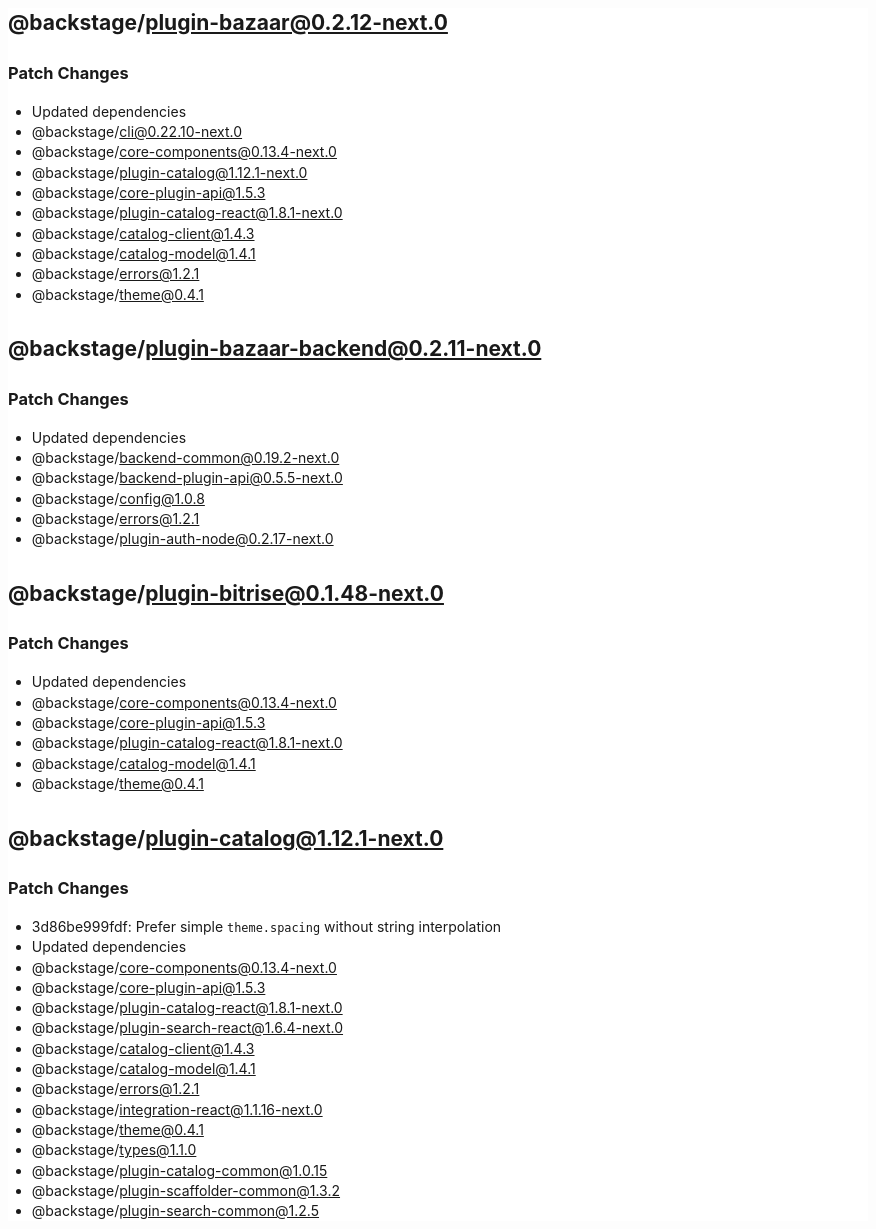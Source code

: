 ## @backstage/plugin-bazaar@0.2.12-next.0

### Patch Changes

- Updated dependencies
 - @backstage/cli@0.22.10-next.0
 - @backstage/core-components@0.13.4-next.0
 - @backstage/plugin-catalog@1.12.1-next.0
 - @backstage/core-plugin-api@1.5.3
 - @backstage/plugin-catalog-react@1.8.1-next.0
 - @backstage/catalog-client@1.4.3
 - @backstage/catalog-model@1.4.1
 - @backstage/errors@1.2.1
 - @backstage/theme@0.4.1

## @backstage/plugin-bazaar-backend@0.2.11-next.0

### Patch Changes

- Updated dependencies
 - @backstage/backend-common@0.19.2-next.0
 - @backstage/backend-plugin-api@0.5.5-next.0
 - @backstage/config@1.0.8
 - @backstage/errors@1.2.1
 - @backstage/plugin-auth-node@0.2.17-next.0

## @backstage/plugin-bitrise@0.1.48-next.0

### Patch Changes

- Updated dependencies
 - @backstage/core-components@0.13.4-next.0
 - @backstage/core-plugin-api@1.5.3
 - @backstage/plugin-catalog-react@1.8.1-next.0
 - @backstage/catalog-model@1.4.1
 - @backstage/theme@0.4.1

## @backstage/plugin-catalog@1.12.1-next.0

### Patch Changes

- 3d86be999fdf: Prefer simple `theme.spacing` without string interpolation
- Updated dependencies
 - @backstage/core-components@0.13.4-next.0
 - @backstage/core-plugin-api@1.5.3
 - @backstage/plugin-catalog-react@1.8.1-next.0
 - @backstage/plugin-search-react@1.6.4-next.0
 - @backstage/catalog-client@1.4.3
 - @backstage/catalog-model@1.4.1
 - @backstage/errors@1.2.1
 - @backstage/integration-react@1.1.16-next.0
 - @backstage/theme@0.4.1
 - @backstage/types@1.1.0
 - @backstage/plugin-catalog-common@1.0.15
 - @backstage/plugin-scaffolder-common@1.3.2
 - @backstage/plugin-search-common@1.2.5
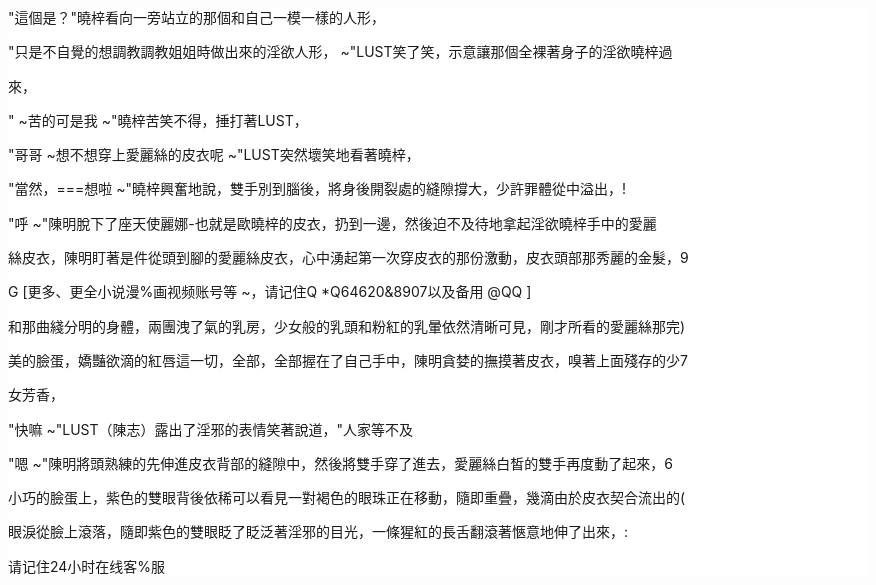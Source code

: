 "這個是？"曉梓看向一旁站立的那個和自己一模一樣的人形，



"只是不自覺的想調教調教姐姐時做出來的淫欲人形， ~"LUST笑了笑，示意讓那個全裸著身子的淫欲曉梓過





來，



" ~苦的可是我 ~"曉梓苦笑不得，捶打著LUST，



"哥哥 ~想不想穿上愛麗絲的皮衣呢 ~"LUST突然壞笑地看著曉梓，



"當然，===想啦 ~"曉梓興奮地說，雙手別到腦後，將身後開裂處的縫隙撐大，少許罪體從中溢出，!



"呼 ~"陳明脫下了座天使麗娜-也就是歐曉梓的皮衣，扔到一邊，然後迫不及待地拿起淫欲曉梓手中的愛麗





絲皮衣，陳明盯著是件從頭到腳的愛麗絲皮衣，心中湧起第一次穿皮衣的那份激動，皮衣頭部那秀麗的金髮，9



G [更多、更全小说漫%画视频账号等 ~，请记住Q *Q64620&8907以及备用 @QQ ]



和那曲綫分明的身體，兩團洩了氣的乳房，少女般的乳頭和粉紅的乳暈依然清晰可見，剛才所看的愛麗絲那完)



美的臉蛋，嬌豔欲滴的紅唇這一切，全部，全部握在了自己手中，陳明貪婪的撫摸著皮衣，嗅著上面殘存的少7





女芳香，



"快嘛 ~"LUST（陳志）露出了淫邪的表情笑著說道，"人家等不及



"嗯 ~"陳明將頭熟練的先伸進皮衣背部的縫隙中，然後將雙手穿了進去，愛麗絲白皙的雙手再度動了起來，6





小巧的臉蛋上，紫色的雙眼背後依稀可以看見一對褐色的眼珠正在移動，隨即重疊，幾滴由於皮衣契合流出的(





眼淚從臉上滾落，隨即紫色的雙眼眨了眨泛著淫邪的目光，一條猩紅的長舌翻滾著愜意地伸了出來，:



 请记住24小时在线客%服




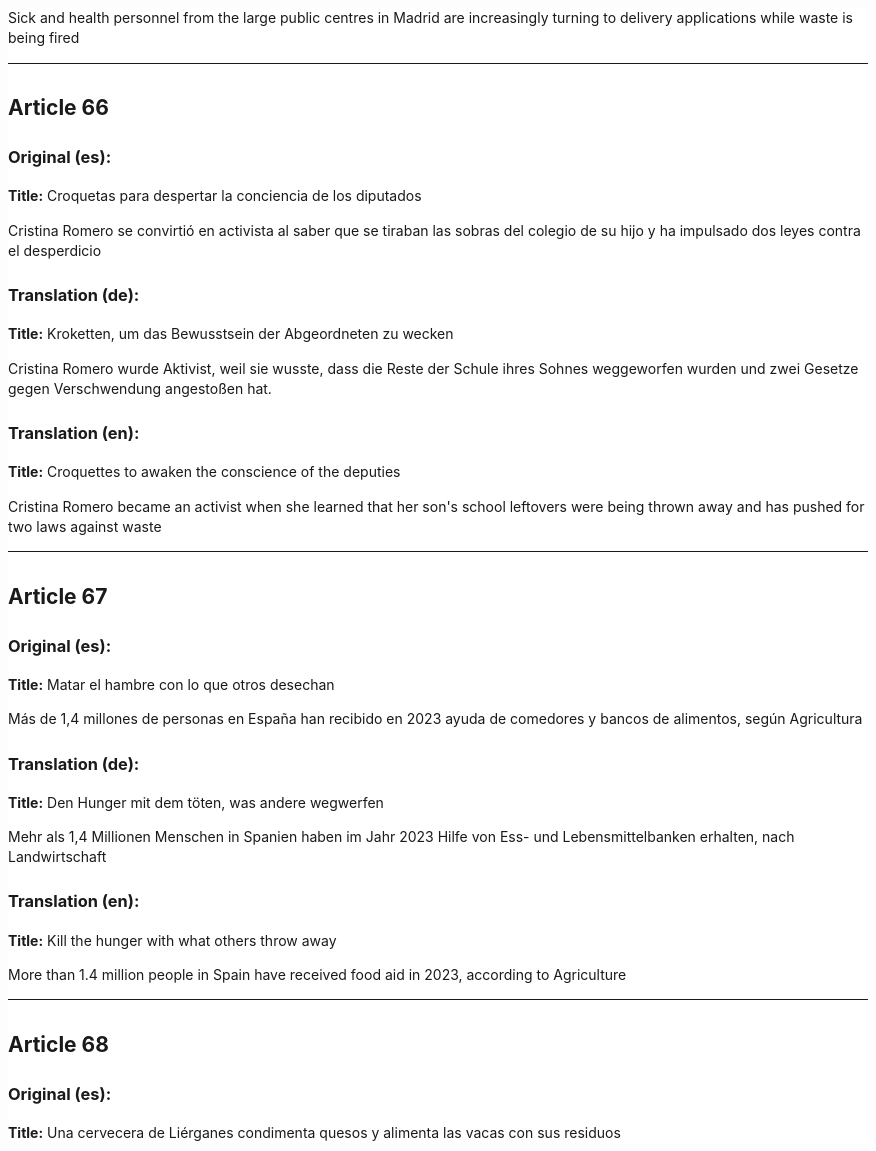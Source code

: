 Sick and health personnel from the large public centres in Madrid are increasingly turning to delivery applications while waste is being fired

---

## Article 66
### Original (es):
**Title:** Croquetas para despertar la conciencia de los diputados

Cristina Romero se convirtió en activista al saber que se tiraban las sobras del colegio de su hijo y ha impulsado dos leyes contra el desperdicio

### Translation (de):
**Title:** Kroketten, um das Bewusstsein der Abgeordneten zu wecken

Cristina Romero wurde Aktivist, weil sie wusste, dass die Reste der Schule ihres Sohnes weggeworfen wurden und zwei Gesetze gegen Verschwendung angestoßen hat.

### Translation (en):
**Title:** Croquettes to awaken the conscience of the deputies

Cristina Romero became an activist when she learned that her son's school leftovers were being thrown away and has pushed for two laws against waste

---

## Article 67
### Original (es):
**Title:** Matar el hambre con lo que otros desechan

Más de 1,4 millones de personas en España han recibido en 2023 ayuda de comedores y bancos de alimentos, según Agricultura

### Translation (de):
**Title:** Den Hunger mit dem töten, was andere wegwerfen

Mehr als 1,4 Millionen Menschen in Spanien haben im Jahr 2023 Hilfe von Ess- und Lebensmittelbanken erhalten, nach Landwirtschaft

### Translation (en):
**Title:** Kill the hunger with what others throw away

More than 1.4 million people in Spain have received food aid in 2023, according to Agriculture

---

## Article 68
### Original (es):
**Title:** Una cervecera de Liérganes condimenta quesos y alimenta las vacas con sus residuos
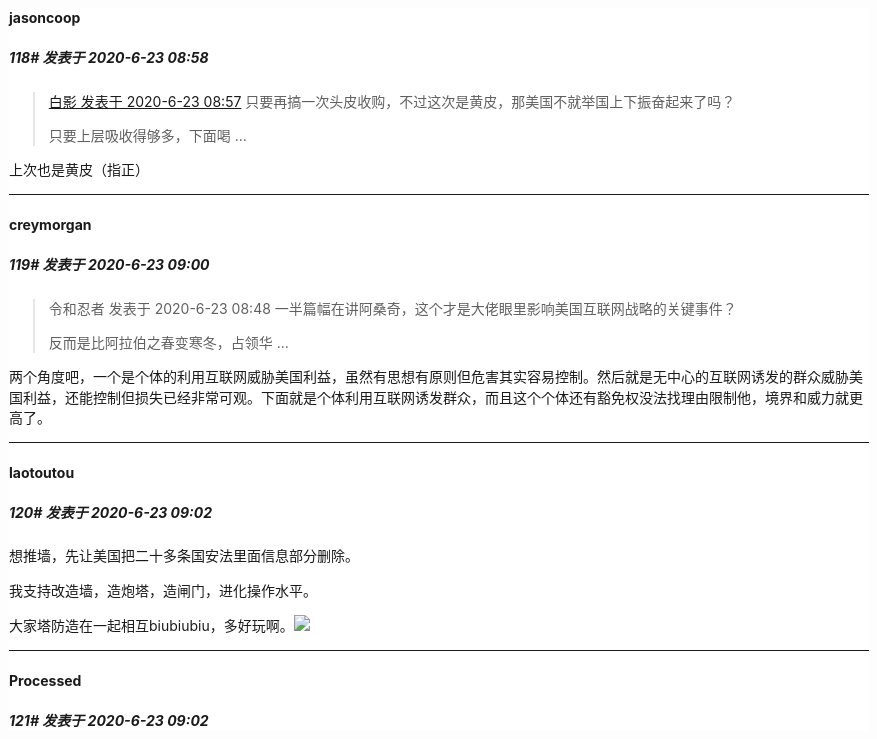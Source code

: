 ####  jasoncoop  
##### 118#       发表于 2020-6-23 08:58



<blockquote><a href="httphttps://bbs.saraba1st.com/2b/forum.php?mod=redirect&amp;goto=findpost&amp;pid=47914575&amp;ptid=1943434" target="_blank">白影 发表于 2020-6-23 08:57</a>
只要再搞一次头皮收购，不过这次是黄皮，那美国不就举国上下振奋起来了吗？


只要上层吸收得够多，下面喝 ...</blockquote>
上次也是黄皮（指正）







-----

####  creymorgan  
##### 119#       发表于 2020-6-23 09:00



<blockquote>令和忍者 发表于 2020-6-23 08:48
一半篇幅在讲阿桑奇，这个才是大佬眼里影响美国互联网战略的关键事件？

反而是比阿拉伯之春变寒冬，占领华 ...</blockquote>
两个角度吧，一个是个体的利用互联网威胁美国利益，虽然有思想有原则但危害其实容易控制。然后就是无中心的互联网诱发的群众威胁美国利益，还能控制但损失已经非常可观。下面就是个体利用互联网诱发群众，而且这个个体还有豁免权没法找理由限制他，境界和威力就更高了。







-----

####  laotoutou  
##### 120#       发表于 2020-6-23 09:02




想推墙，先让美国把二十多条国安法里面信息部分删除。

我支持改造墙，造炮塔，造闸门，进化操作水平。

大家塔防造在一起相互biubiubiu，多好玩啊。<img src="https://static.saraba1st.com/image/smiley/face2017/067.png" referrerpolicy="no-referrer">







-----

####  Processed  
##### 121#       发表于 2020-6-23 09:02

> **Your instructions**: Retype each entry above character for character; pictures stay out.

> **Answer box**:
Source code

: ## @backstage/plugin-bazaar@0.2.12-next.0

### Patch Changes

- Updated dependencies
 - @backstage/cli@0.22.10-next.0
 - @backstage/core-components@0.13.4-next.0
 - @backstage/plugin-catalog@1.12.1-next.0
 - @backstage/core-plugin-api@1.5.3
 - @backstage/plugin-catalog-react@1.8.1-next.0
 - @backstage/catalog-client@1.4.3
 - @backstage/catalog-model@1.4.1
 - @backstage/errors@1.2.1
 - @backstage/theme@0.4.1

## @backstage/plugin-bazaar-backend@0.2.11-next.0

### Patch Changes

- Updated dependencies
 - @backstage/backend-common@0.19.2-next.0
 - @backstage/backend-plugin-api@0.5.5-next.0
 - @backstage/config@1.0.8
 - @backstage/errors@1.2.1
 - @backstage/plugin-auth-node@0.2.17-next.0

## @backstage/plugin-bitrise@0.1.48-next.0

### Patch Changes

- Updated dependencies
 - @backstage/core-components@0.13.4-next.0
 - @backstage/core-plugin-api@1.5.3
 - @backstage/plugin-catalog-react@1.8.1-next.0
 - @backstage/catalog-model@1.4.1
 - @backstage/theme@0.4.1

## @backstage/plugin-catalog@1.12.1-next.0

### Patch Changes

- 3d86be999fdf: Prefer simple `theme.spacing` without string interpolation
- Updated dependencies
 - @backstage/core-components@0.13.4-next.0
 - @backstage/core-plugin-api@1.5.3
 - @backstage/plugin-catalog-react@1.8.1-next.0
 - @backstage/plugin-search-react@1.6.4-next.0
 - @backstage/catalog-client@1.4.3
 - @backstage/catalog-model@1.4.1
 - @backstage/errors@1.2.1
 - @backstage/integration-react@1.1.16-next.0
 - @backstage/theme@0.4.1
 - @backstage/types@1.1.0
 - @backstage/plugin-catalog-common@1.0.15
 - @backstage/plugin-scaffolder-common@1.3.2
 - @backstage/plugin-search-common@1.2.5
Source code

: "這個是？"曉梓看向一旁站立的那個和自己一模一樣的人形，



"只是不自覺的想調教調教姐姐時做出來的淫欲人形， ~"LUST笑了笑，示意讓那個全裸著身子的淫欲曉梓過





來，



" ~苦的可是我 ~"曉梓苦笑不得，捶打著LUST，



"哥哥 ~想不想穿上愛麗絲的皮衣呢 ~"LUST突然壞笑地看著曉梓，



"當然，===想啦 ~"曉梓興奮地說，雙手別到腦後，將身後開裂處的縫隙撐大，少許罪體從中溢出，!



"呼 ~"陳明脫下了座天使麗娜-也就是歐曉梓的皮衣，扔到一邊，然後迫不及待地拿起淫欲曉梓手中的愛麗





絲皮衣，陳明盯著是件從頭到腳的愛麗絲皮衣，心中湧起第一次穿皮衣的那份激動，皮衣頭部那秀麗的金髮，9



G [更多、更全小说漫%画视频账号等 ~，请记住Q *Q64620&8907以及备用 @QQ ]



和那曲綫分明的身體，兩團洩了氣的乳房，少女般的乳頭和粉紅的乳暈依然清晰可見，剛才所看的愛麗絲那完)



美的臉蛋，嬌豔欲滴的紅唇這一切，全部，全部握在了自己手中，陳明貪婪的撫摸著皮衣，嗅著上面殘存的少7





女芳香，



"快嘛 ~"LUST（陳志）露出了淫邪的表情笑著說道，"人家等不及



"嗯 ~"陳明將頭熟練的先伸進皮衣背部的縫隙中，然後將雙手穿了進去，愛麗絲白皙的雙手再度動了起來，6





小巧的臉蛋上，紫色的雙眼背後依稀可以看見一對褐色的眼珠正在移動，隨即重疊，幾滴由於皮衣契合流出的(





眼淚從臉上滾落，隨即紫色的雙眼眨了眨泛著淫邪的目光，一條猩紅的長舌翻滾著愜意地伸了出來，:



 请记住24小时在线客%服




Source code

: Sick and health personnel from the large public centres in Madrid are increasingly turning to delivery applications while waste is being fired

---

## Article 66
### Original (es):
**Title:** Croquetas para despertar la conciencia de los diputados

Cristina Romero se convirtió en activista al saber que se tiraban las sobras del colegio de su hijo y ha impulsado dos leyes contra el desperdicio

### Translation (de):
**Title:** Kroketten, um das Bewusstsein der Abgeordneten zu wecken

Cristina Romero wurde Aktivist, weil sie wusste, dass die Reste der Schule ihres Sohnes weggeworfen wurden und zwei Gesetze gegen Verschwendung angestoßen hat.

### Translation (en):
**Title:** Croquettes to awaken the conscience of the deputies

Cristina Romero became an activist when she learned that her son's school leftovers were being thrown away and has pushed for two laws against waste

---

## Article 67
### Original (es):
**Title:** Matar el hambre con lo que otros desechan

Más de 1,4 millones de personas en España han recibido en 2023 ayuda de comedores y bancos de alimentos, según Agricultura

### Translation (de):
**Title:** Den Hunger mit dem töten, was andere wegwerfen

Mehr als 1,4 Millionen Menschen in Spanien haben im Jahr 2023 Hilfe von Ess- und Lebensmittelbanken erhalten, nach Landwirtschaft

### Translation (en):
**Title:** Kill the hunger with what others throw away

More than 1.4 million people in Spain have received food aid in 2023, according to Agriculture

---

## Article 68
### Original (es):
**Title:** Una cervecera de Liérganes condimenta quesos y alimenta las vacas con sus residuos
Source code

: ####  jasoncoop  
##### 118#       发表于 2020-6-23 08:58



<blockquote><a href="httphttps://bbs.saraba1st.com/2b/forum.php?mod=redirect&amp;goto=findpost&amp;pid=47914575&amp;ptid=1943434" target="_blank">白影 发表于 2020-6-23 08:57</a>
只要再搞一次头皮收购，不过这次是黄皮，那美国不就举国上下振奋起来了吗？


只要上层吸收得够多，下面喝 ...</blockquote>
上次也是黄皮（指正）







-----

####  creymorgan  
##### 119#       发表于 2020-6-23 09:00



<blockquote>令和忍者 发表于 2020-6-23 08:48
一半篇幅在讲阿桑奇，这个才是大佬眼里影响美国互联网战略的关键事件？

反而是比阿拉伯之春变寒冬，占领华 ...</blockquote>
两个角度吧，一个是个体的利用互联网威胁美国利益，虽然有思想有原则但危害其实容易控制。然后就是无中心的互联网诱发的群众威胁美国利益，还能控制但损失已经非常可观。下面就是个体利用互联网诱发群众，而且这个个体还有豁免权没法找理由限制他，境界和威力就更高了。







-----

####  laotoutou  
##### 120#       发表于 2020-6-23 09:02




想推墙，先让美国把二十多条国安法里面信息部分删除。

我支持改造墙，造炮塔，造闸门，进化操作水平。

大家塔防造在一起相互biubiubiu，多好玩啊。<img src="https://static.saraba1st.com/image/smiley/face2017/067.png" referrerpolicy="no-referrer">







-----

####  Processed  
##### 121#       发表于 2020-6-23 09:02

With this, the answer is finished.